**Exercise aim:** Drop the pictures and restate the rest of the listing word for word.

**Supplied information:**
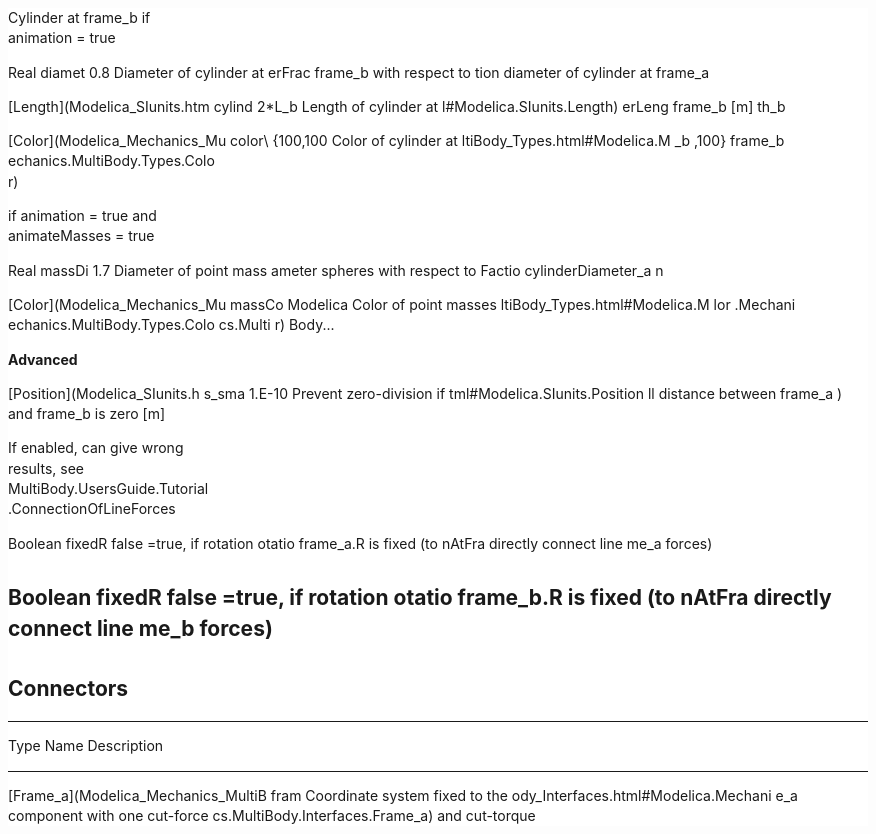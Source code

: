   Cylinder at frame\_b if                       
  animation = true                              

  Real                          diamet 0.8      Diameter of cylinder at
                                erFrac          frame\_b with respect to
                                tion            diameter of cylinder at
                                                frame\_a

  [Length](Modelica_SIunits.htm cylind 2\*L\_b  Length of cylinder at
  l#Modelica.SIunits.Length)    erLeng          frame\_b [m]
                                th\_b           

  [Color](Modelica_Mechanics_Mu color\ {100,100 Color of cylinder at
  ltiBody_Types.html#Modelica.M _b     ,100}    frame\_b
  echanics.MultiBody.Types.Colo                 
  r)                                            

  if animation = true and                       
  animateMasses = true                          

  Real                          massDi 1.7      Diameter of point mass
                                ameter          spheres with respect to
                                Factio          cylinderDiameter\_a
                                n               

  [Color](Modelica_Mechanics_Mu massCo Modelica Color of point masses
  ltiBody_Types.html#Modelica.M lor    .Mechani 
  echanics.MultiBody.Types.Colo        cs.Multi 
  r)                                   Body...  

  **Advanced**                                  

  [Position](Modelica_SIunits.h s\_sma 1.E-10   Prevent zero-division if
  tml#Modelica.SIunits.Position ll              distance between frame\_a
  )                                             and frame\_b is zero [m]

  If enabled, can give wrong                    
  results, see                                  
  MultiBody.UsersGuide.Tutorial                 
  .ConnectionOfLineForces                       

  Boolean                       fixedR false    =true, if rotation
                                otatio          frame\_a.R is fixed (to
                                nAtFra          directly connect line
                                me\_a           forces)

  Boolean                       fixedR false    =true, if rotation
                                otatio          frame\_b.R is fixed (to
                                nAtFra          directly connect line
                                me\_b           forces)
  ------------------------------------------------------------------------

Connectors
----------

  -------------------------------------------------------------------------
  Type                                 Name Description
  ------------------------------------ ---- -------------------------------
  [Frame\_a](Modelica_Mechanics_MultiB fram Coordinate system fixed to the
  ody_Interfaces.html#Modelica.Mechani e\_a component with one cut-force
  cs.MultiBody.Interfaces.Frame_a)          and cut-torque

**Exercise solution:**
Source code

:   Cylinder at frame\_b if                       
  animation = true                              

  Real                          diamet 0.8      Diameter of cylinder at
                                erFrac          frame\_b with respect to
                                tion            diameter of cylinder at
                                                frame\_a

  [Length](Modelica_SIunits.htm cylind 2\*L\_b  Length of cylinder at
  l#Modelica.SIunits.Length)    erLeng          frame\_b [m]
                                th\_b           

  [Color](Modelica_Mechanics_Mu color\ {100,100 Color of cylinder at
  ltiBody_Types.html#Modelica.M _b     ,100}    frame\_b
  echanics.MultiBody.Types.Colo                 
  r)                                            

  if animation = true and                       
  animateMasses = true                          

  Real                          massDi 1.7      Diameter of point mass
                                ameter          spheres with respect to
                                Factio          cylinderDiameter\_a
                                n               

  [Color](Modelica_Mechanics_Mu massCo Modelica Color of point masses
  ltiBody_Types.html#Modelica.M lor    .Mechani 
  echanics.MultiBody.Types.Colo        cs.Multi 
  r)                                   Body...  

  **Advanced**                                  

  [Position](Modelica_SIunits.h s\_sma 1.E-10   Prevent zero-division if
  tml#Modelica.SIunits.Position ll              distance between frame\_a
  )                                             and frame\_b is zero [m]

  If enabled, can give wrong                    
  results, see                                  
  MultiBody.UsersGuide.Tutorial                 
  .ConnectionOfLineForces                       

  Boolean                       fixedR false    =true, if rotation
                                otatio          frame\_a.R is fixed (to
                                nAtFra          directly connect line
                                me\_a           forces)

  Boolean                       fixedR false    =true, if rotation
                                otatio          frame\_b.R is fixed (to
                                nAtFra          directly connect line
                                me\_b           forces)
  ------------------------------------------------------------------------

Connectors
----------

  -------------------------------------------------------------------------
  Type                                 Name Description
  ------------------------------------ ---- -------------------------------
  [Frame\_a](Modelica_Mechanics_MultiB fram Coordinate system fixed to the
  ody_Interfaces.html#Modelica.Mechani e\_a component with one cut-force
  cs.MultiBody.Interfaces.Frame_a)          and cut-torque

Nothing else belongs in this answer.